No wonder the original screenshots look familiar!
Not quite: I don’t believe this to always be true. More to follow.
What I mean is the following: fix the emitter size, and fix the reflector diameter. Start the reflector depth at 0, and increase it from there. Does the hotspot size always increase with reflector depth, always decrease, or vary in some more subtle way? The former 2 relationships are monotone; I suspect that the latter is true, i.e., the relationship goes up and down at different points.
Here’s my argument for the hotspot size being small for very shallow reflectors, assuming a Lambertian angular distribution for the emitter. Since the reflector is very shallow, the proportion of the light that gets collected is very small, so the hotspot has low total luminous flux. At the same time, by the Lambertian assumption, luminance of the emitter is direction-independent, which implies the intensity projected should not change. Since the hotspot maintains equal intensity with less luminous flux, it must therefore be narrower.

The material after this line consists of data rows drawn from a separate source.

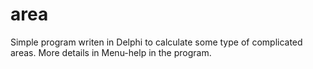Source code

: # area
Simple program writen in Delphi to calculate some type of complicated areas.
More details in Menu-help in the program.
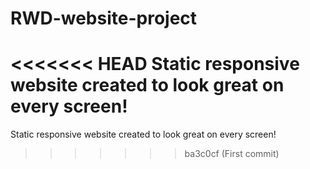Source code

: # RWD-website-project
<<<<<<< HEAD
Static responsive website created to look great on every screen!
=======
Static responsive website created to look great on every screen! 
>>>>>>> ba3c0cf (First commit)
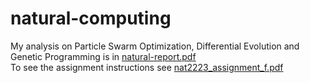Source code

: # natural-computing
My analysis on Particle Swarm Optimization, Differential Evolution and Genetic Programming is in <a href= "natural-report.pdf">natural-report.pdf</a></br>
To see the assignment instructions see <a href= "nat2223_assignment_f.pdf" >nat2223_assignment_f.pdf</a>
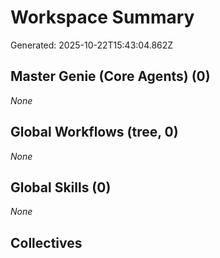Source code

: # Workspace Summary
Generated: 2025-10-22T15:43:04.862Z

## Master Genie (Core Agents) (0)
_None_

## Global Workflows (tree, 0)
_None_

## Global Skills (0)
_None_

## Collectives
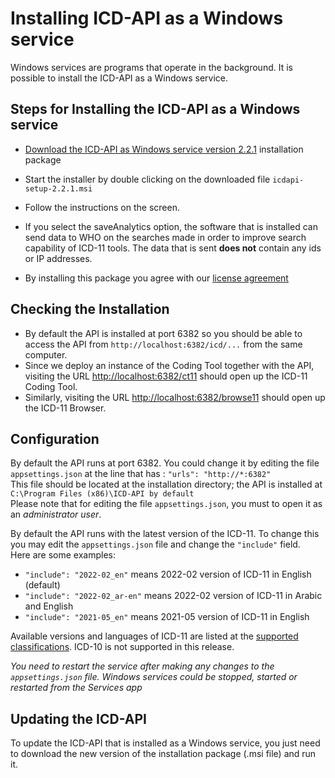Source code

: ﻿# Installing ICD-API as a Windows service

Windows services are programs that operate in the background. It is possible to install the ICD-API as a Windows service. 

## Steps for Installing the ICD-API as a Windows service
- [Download the ICD-API as Windows service version 2.2.1](https://icdcdn.who.int/icdapibinaries/icdapi-setup-2.2.1.msi) installation package
- Start the installer by double clicking on the downloaded file `icdapi-setup-2.2.1.msi` 
- Follow the instructions on the screen.
- If you select the saveAnalytics option, the software that is installed can send data to WHO on the searches made in order to improve search capability of ICD-11 
tools. The data that is sent __does not__ contain any ids or IP addresses. 

- By installing this package you agree with our [license agreement](license.md)

## Checking the Installation
- By default the API is installed at port 6382 so you should be able to access the API from `http://localhost:6382/icd/...` from the same computer.
- Since we deploy an instance of the Coding Tool together with the API, visiting the URL [http://localhost:6382/ct11](http://localhost:6382/ct11) should open up the ICD-11 Coding Tool.
- Similarly, visiting the URL [http://localhost:6382/browse11](http://localhost:6382/browse11) should open up the ICD-11 Browser.

## Configuration
By default the API runs at port 6382. You could change it by editing the file `appsettings.json` at the line that has : `"urls": "http://*:6382"`      
This file should be located at the installation directory; the API is installed at `C:\Program Files (x86)\ICD-API by default`     
Please note that for editing the file `appsettings.json`, you must to open it as an _administrator user_.

By default the API runs with the latest version of the ICD-11. To change this you may edit the `appsettings.json` file and change the `"include"` field.    
Here are some examples:

- `"include": "2022-02_en"` means 2022-02 version of ICD-11 in English (default)
- `"include": "2022-02_ar-en"` means 2022-02 version of ICD-11 in Arabic and English
- `"include": "2021-05_en"` means 2021-05 version of ICD-11 in English

Available versions and languages of ICD-11 are listed at the [supported classifications](SupportedClassifications.md). ICD-10 is not supported in this release.

_You need to restart the service after making any changes to the `appsettings.json` file. Windows services could be stopped, started or restarted from the Services app_

## Updating the ICD-API 
To update the ICD-API that is installed as a Windows service, you just need to download the new version of the installation package (.msi file) and run it.



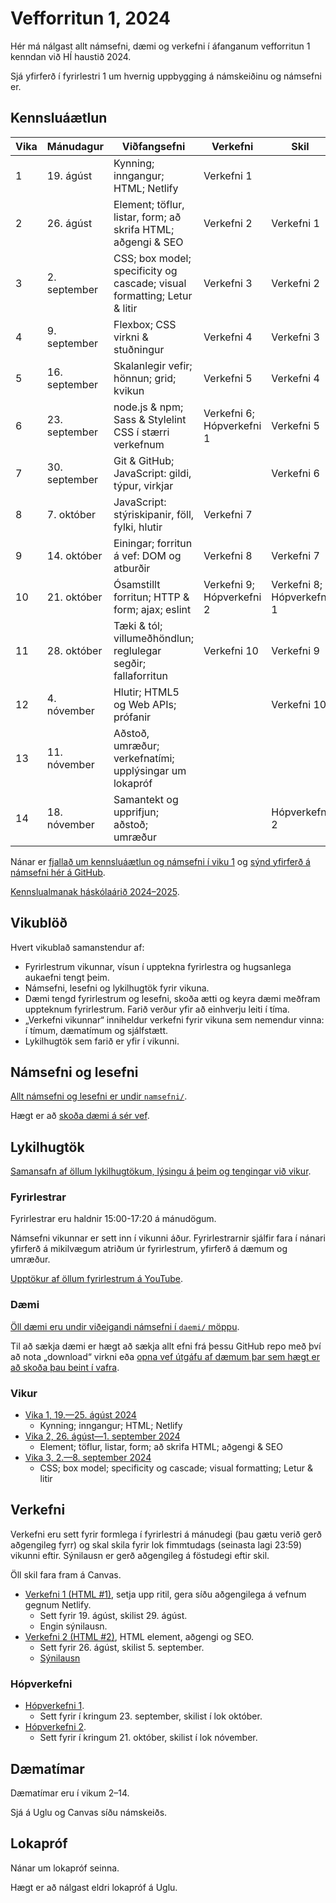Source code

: # Vefforritun 1, 2024

Hér má nálgast allt námsefni, dæmi og verkefni í áfanganum vefforritun 1 kenndan við HÍ haustið 2024.

Sjá yfirferð í fyrirlestri 1 um hvernig uppbygging á námskeiðinu og námsefni er.

## Kennsluáætlun

| Vika | Mánudagur     | Viðfangsefni                                                             | Verkefni                  | Skil                      |
|------|---------------|--------------------------------------------------------------------------|---------------------------|---------------------------|
| 1    | 19. ágúst     | Kynning; inngangur; HTML; Netlify                                        | Verkefni 1                |                           |
| 2    | 26. ágúst     | Element; töflur, listar, form; að skrifa HTML; aðgengi & SEO             | Verkefni 2                | Verkefni 1                |
| 3    | 2. september  | CSS; box model; specificity og cascade; visual formatting; Letur & litir | Verkefni 3                | Verkefni 2                |
| 4    | 9. september  | Flexbox; CSS virkni & stuðningur                                         | Verkefni 4                | Verkefni 3                |
| 5    | 16. september | Skalanlegir vefir; hönnun; grid; kvikun                                  | Verkefni 5                | Verkefni 4                |
| 6    | 23. september | node.js & npm; Sass & Stylelint CSS í stærri verkefnum                   | Verkefni 6; Hópverkefni 1 | Verkefni 5                |
| 7    | 30. september | Git & GitHub; JavaScript: gildi, týpur, virkjar                          |                           | Verkefni 6                |
| 8    | 7. október    | JavaScript: stýriskipanir, föll, fylki, hlutir                           | Verkefni 7                |                           |
| 9    | 14. október   | Einingar; forritun á vef: DOM og atburðir                                | Verkefni 8                | Verkefni 7                |
| 10   | 21. október   | Ósamstillt forritun; HTTP & form; ajax; eslint                           | Verkefni 9; Hópverkefni 2 | Verkefni 8; Hópverkefni 1 |
| 11   | 28. október   | Tæki & tól; villumeðhöndlun; reglulegar segðir; fallaforritun            | Verkefni 10               | Verkefni 9                |
| 12   | 4. nóvember   | Hlutir; HTML5 og Web APIs; prófanir                                      |                           | Verkefni 10               |
| 13   | 11. nóvember  | Aðstoð, umræður; verkefnatími; upplýsingar um lokapróf                   |                           |                           |
| 14   | 18. nóvember  | Samantekt og upprifjun; aðstoð; umræður                                  |                           | Hópverkefni 2             |

Nánar er [fjallað um kennsluáætlun og námsefni í viku 1](vikur/vika-01.md) og [sýnd yfirferð á námsefni hér á GitHub](https://youtu.be/apyHkQKQDqU).

[Kennslualmanak háskólaárið 2024–2025](https://ugla.hi.is/kennsluskra/index.php?tab=skoli&chapter=content&id=51730%3Den).

## Vikublöð

Hvert vikublað samanstendur af:

- Fyrirlestrum vikunnar, vísun í upptekna fyrirlestra og hugsanlega aukaefni tengt þeim.
- Námsefni, lesefni og lykilhugtök fyrir vikuna.
- Dæmi tengd fyrirlestrum og lesefni, skoða ætti og keyra dæmi meðfram uppteknum fyrirlestrum. Farið verður yfir að einhverju leiti í tíma.
- „Verkefni vikunnar“ inniheldur verkefni fyrir vikuna sem nemendur vinna: í tímum, dæmatímum og sjálfstætt.
- Lykilhugtök sem farið er yfir í vikunni.

## Námsefni og lesefni

[Allt námsefni og lesefni er undir `namsefni/`](/namsefni).

Hægt er að [skoða dæmi á sér vef](https://vefforritun.github.io/vef1-2024/).

## Lykilhugtök

[Samansafn af öllum lykilhugtökum, lýsingu á þeim og tengingar við vikur](./lykilhugtok.md).

### Fyrirlestrar

Fyrirlestrar eru haldnir 15:00-17:20 á mánudögum.

Námsefni vikunnar er sett inn í vikunni áður. Fyrirlestrarnir sjálfir fara í nánari yfirferð á mikilvægum atriðum úr fyrirlestrum, yfirferð á dæmum og umræður.

[Upptökur af öllum fyrirlestrum á YouTube](https://www.youtube.com/playlist?list=PLRj-ccg8iozyMG9VdNdl8qQHmfWK7zW9Y).

### Dæmi

[Öll dæmi eru undir viðeigandi námsefni í `daemi/` möppu](/namsefni).

Til að sækja dæmi er hægt að sækja allt efni frá þessu GitHub repo með því að nota „download“ virkni eða [opna vef útgáfu af dæmum þar sem hægt er að skoða þau beint í vafra](https://vefforritun.github.io/vef1-2024/daemi/).

### Vikur

- [Vika 1, 19.—25. ágúst 2024](vikur/vika-01.md)
  - Kynning; inngangur; HTML; Netlify
- [Vika 2, 26. ágúst—1. september 2024](vikur/vika-02.md)
  - Element; töflur, listar, form; að skrifa HTML; aðgengi & SEO
- [Vika 3, 2.—8. september 2024](vikur/vika-03.md)
  - CSS; box model; specificity og cascade; visual formatting; Letur & litir

## Verkefni

Verkefni eru sett fyrir formlega í fyrirlestri á mánudegi (þau gætu verið gerð aðgengileg fyrr) og skal skila fyrir lok fimmtudags (seinasta lagi 23:59) vikunni eftir. Sýnilausn er gerð aðgengileg á föstudegi eftir skil.

Öll skil fara fram á Canvas.

- [Verkefni 1 (HTML #1)](https://github.com/vefforritun/vef1-2024-v1), setja upp ritil, gera síðu aðgengilega á vefnum gegnum Netlify.
  - Sett fyrir 19. ágúst, skilist 29. ágúst.
  - Engin sýnilausn.
- [Verkefni 2 (HTML #2)](https://github.com/vefforritun/vef1-2024-v2), HTML element, aðgengi og SEO.
  - Sett fyrir 26. ágúst, skilist 5. september.
  - [Sýnilausn](https://github.com/vefforritun/vef1-2024-v2-synilausn)

### Hópverkefni

- [Hópverkefni 1](https://github.com/vefforritun/vef1-2024-h1).
  - Sett fyrir í kringum 23. september, skilist í lok október.
- [Hópverkefni 2](https://github.com/vefforritun/vef1-2024-h2).
  - Sett fyrir í kringum 21. október, skilist í lok nóvember.

## Dæmatímar

Dæmatímar eru í vikum 2–14.

Sjá á Uglu og Canvas síðu námskeiðs.

## Lokapróf

Nánar um lokapróf seinna.

Hægt er að nálgast eldri lokapróf á Uglu.
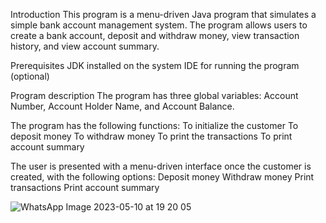 Introduction
This program is a menu-driven Java program that simulates a simple bank account management system. The program allows users to create a bank account, deposit and withdraw money, view transaction history, and view account summary.

Prerequisites
JDK installed on the system
IDE for running the program (optional)

Program description
The program has three global variables: Account Number, Account Holder Name, and Account Balance.

The program has the following functions:
To initialize the customer
To deposit money
To withdraw money
To print the transactions
To print account summary

The user is presented with a menu-driven interface once the customer is created, with the following options:
Deposit money
Withdraw money
Print transactions
Print account summary

![WhatsApp Image 2023-05-10 at 19 20 05](https://github.com/bajpai8267/22122102-MDS273L-JAVA/assets/86520419/7d42a745-df5f-4810-882d-588b92763f01)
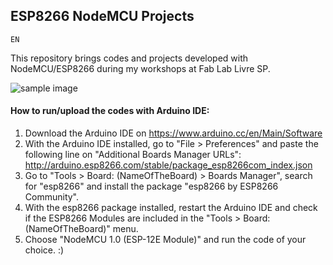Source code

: ## ESP8266 NodeMCU Projects
`EN`

This repository brings codes and projects developed with NodeMCU/ESP8266 during my workshops at Fab Lab Livre SP.

![sample image](https://github.com/yurialeksndr/nodemcu-projects/blob/master/P05-webserver-html-ajax-toggle-led/img/sample01.png)

#### How to run/upload the codes with Arduino IDE:
1. Download the Arduino IDE on https://www.arduino.cc/en/Main/Software
2. With the Arduino IDE installed, go to "File > Preferences" and paste the following line on "Additional Boards Manager URLs": http://arduino.esp8266.com/stable/package_esp8266com_index.json
3. Go to "Tools > Board: (NameOfTheBoard) > Boards Manager", search for "esp8266" and install the package "esp8266 by ESP8266 Community".
4. With the esp8266 package installed, restart the Arduino IDE and check if the ESP8266 Modules are included in the "Tools > Board: (NameOfTheBoard)" menu.
5. Choose "NodeMCU 1.0 (ESP-12E Module)" and run the code of your choice. :)
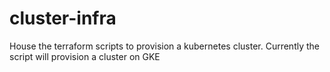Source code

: # cluster-infra
House the terraform scripts to provision a kubernetes cluster. Currently the script will provision a cluster on GKE
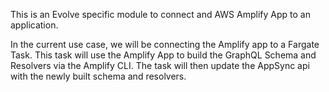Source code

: This is an Evolve specific module to connect and AWS Amplify App to an application.

In the current use case, we will be connecting the Amplify app to a Fargate Task.
This task will use the Amplify App to build the GraphQL Schema and Resolvers via the Amplify CLI.
The task will then update the AppSync api with the newly built schema and resolvers.
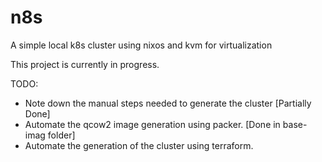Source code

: # n8s
A simple local k8s cluster using nixos and kvm for virtualization

This project is currently in progress.

TODO:

- Note down the manual steps needed to generate the cluster [Partially Done]
- Automate the qcow2 image generation using packer. [Done in base-imag folder]
- Automate the generation of the cluster using terraform.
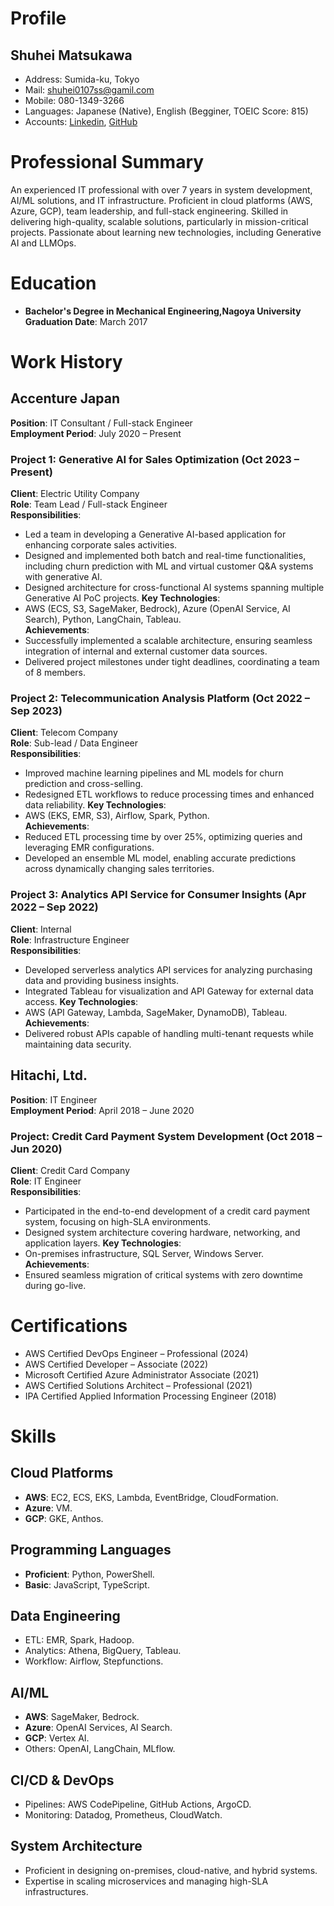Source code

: # Profile
## Shuhei Matsukawa
- Address: Sumida-ku, Tokyo
- Mail: shuhei0107ss@gamil.com
- Mobile: 080-1349-3266
- Languages: Japanese (Native), English (Begginer, TOEIC Score: 815)
- Accounts: [Linkedin](https://www.linkedin.com/in/matsukawa-shuhei-7a43b2193/), [GitHub](https://github.com/shyz222)

# Professional Summary
An experienced IT professional with over 7 years in system development, AI/ML solutions, and IT infrastructure. Proficient in cloud platforms (AWS, Azure, GCP), team leadership, and full-stack engineering. Skilled in delivering high-quality, scalable solutions, particularly in mission-critical projects. Passionate about learning new technologies, including Generative AI and LLMOps.

# Education
- **Bachelor's Degree in Mechanical Engineering,Nagoya University**  
  **Graduation Date**: March 2017  



# Work History
## **Accenture Japan**  
**Position**: IT Consultant / Full-stack Engineer  
**Employment Period**: July 2020 – Present  

### **Project 1: Generative AI for Sales Optimization (Oct 2023 – Present)**  
**Client**: Electric Utility Company  
**Role**: Team Lead / Full-stack Engineer  
**Responsibilities**:
- Led a team in developing a Generative AI-based application for enhancing corporate sales activities.
- Designed and implemented both batch and real-time functionalities, including churn prediction with ML and virtual customer Q&A systems with generative AI.
- Designed architecture for cross-functional AI systems spanning multiple Generative AI PoC projects.
**Key Technologies**:  
- AWS (ECS, S3, SageMaker, Bedrock), Azure (OpenAI Service, AI Search), Python, LangChain, Tableau.  
**Achievements**:
- Successfully implemented a scalable architecture, ensuring seamless integration of internal and external customer data sources.
- Delivered project milestones under tight deadlines, coordinating a team of 8 members.



### **Project 2: Telecommunication Analysis Platform (Oct 2022 – Sep 2023)**  
**Client**: Telecom Company  
**Role**: Sub-lead / Data Engineer  
**Responsibilities**:
- Improved machine learning pipelines and ML models for churn prediction and cross-selling.
- Redesigned ETL workflows to reduce processing times and enhanced data reliability.
**Key Technologies**:  
- AWS (EKS, EMR, S3), Airflow, Spark, Python.  
**Achievements**:
- Reduced ETL processing time by over 25%, optimizing queries and leveraging EMR configurations.
- Developed an ensemble ML model, enabling accurate predictions across dynamically changing sales territories.



### **Project 3: Analytics API Service for Consumer Insights (Apr 2022 – Sep 2022)**  
**Client**: Internal  
**Role**: Infrastructure Engineer  
**Responsibilities**:
- Developed serverless analytics API services for analyzing purchasing data and providing business insights.
- Integrated Tableau for visualization and API Gateway for external data access.
**Key Technologies**:  
- AWS (API Gateway, Lambda, SageMaker, DynamoDB), Tableau.  
**Achievements**:
- Delivered robust APIs capable of handling multi-tenant requests while maintaining data security.



## **Hitachi, Ltd.**  
**Position**: IT Engineer  
**Employment Period**: April 2018 – June 2020  

### **Project: Credit Card Payment System Development (Oct 2018 – Jun 2020)**  
**Client**: Credit Card Company  
**Role**: IT Engineer  
**Responsibilities**:
- Participated in the end-to-end development of a credit card payment system, focusing on high-SLA environments.
- Designed system architecture covering hardware, networking, and application layers.
**Key Technologies**:  
- On-premises infrastructure, SQL Server, Windows Server.  
**Achievements**:
- Ensured seamless migration of critical systems with zero downtime during go-live.



# Certifications
- AWS Certified DevOps Engineer – Professional (2024)
- AWS Certified Developer – Associate (2022)
- Microsoft Certified Azure Administrator Associate (2021)
- AWS Certified Solutions Architect – Professional (2021)
- IPA Certified Applied Information Processing Engineer (2018)



# Skills
## **Cloud Platforms**
- **AWS**: EC2, ECS, EKS, Lambda, EventBridge, CloudFormation.  
- **Azure**: VM.  
- **GCP**: GKE, Anthos.

## **Programming Languages**
- **Proficient**: Python, PowerShell.  
- **Basic**: JavaScript, TypeScript.  

## **Data Engineering**
- ETL: EMR, Spark, Hadoop.  
- Analytics: Athena, BigQuery, Tableau.
- Workflow: Airflow, Stepfunctions.

## **AI/ML**
- **AWS**: SageMaker, Bedrock.  
- **Azure**: OpenAI Services, AI Search.  
- **GCP**: Vertex AI.
- Others: OpenAI, LangChain, MLflow.

## **CI/CD & DevOps**
- Pipelines: AWS CodePipeline, GitHub Actions, ArgoCD.  
- Monitoring: Datadog, Prometheus, CloudWatch.

## **System Architecture**
- Proficient in designing on-premises, cloud-native, and hybrid systems.  
- Expertise in scaling microservices and managing high-SLA infrastructures.
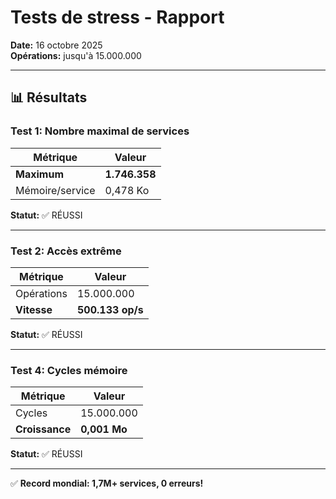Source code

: # Tests de stress - Rapport

**Date:** 16 octobre 2025  
**Opérations:** jusqu'à 15.000.000

---

## 📊 Résultats

### Test 1: Nombre maximal de services

| Métrique | Valeur |
|----------|--------|
| **Maximum** | **1.746.358** |
| Mémoire/service | 0,478 Ko |

**Statut:** ✅ RÉUSSI

---

### Test 2: Accès extrême

| Métrique | Valeur |
|----------|--------|
| Opérations | 15.000.000 |
| **Vitesse** | **500.133 op/s** |

**Statut:** ✅ RÉUSSI

---

### Test 4: Cycles mémoire

| Métrique | Valeur |
|----------|--------|
| Cycles | 15.000.000 |
| **Croissance** | **0,001 Mo** |

**Statut:** ✅ RÉUSSI

---

✅ **Record mondial: 1,7M+ services, 0 erreurs!**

This argument does not fully check out for real-world systems because (1) the LED is not perfectly Lambertian, and (2) shallower reflectors have a larger truncation at the bottom which loses projected intensity. The former issue (1), I think, can be resolved by noting that hotspot size is actually independent of total flux (or even intensity given other variables fixed) and dependent only on the dimensions of the emitter and optic; therefore, the argument holds for any emitter that has the same angular size as the ideal Lambertian emitter when viewed from every direction; this includes all domeless emitters.
The problem with reflector truncation can be resolved by considering recoil throwers; these have the LED mounted on a floating heatsink pointing back into the light, and at a very, very shallow, non-truncated reflector.
I think that as depth increases, the hotspot must become arbitrarily small because the spill angle gets arbitrarily small, and the hotspot must be smaller than the spill.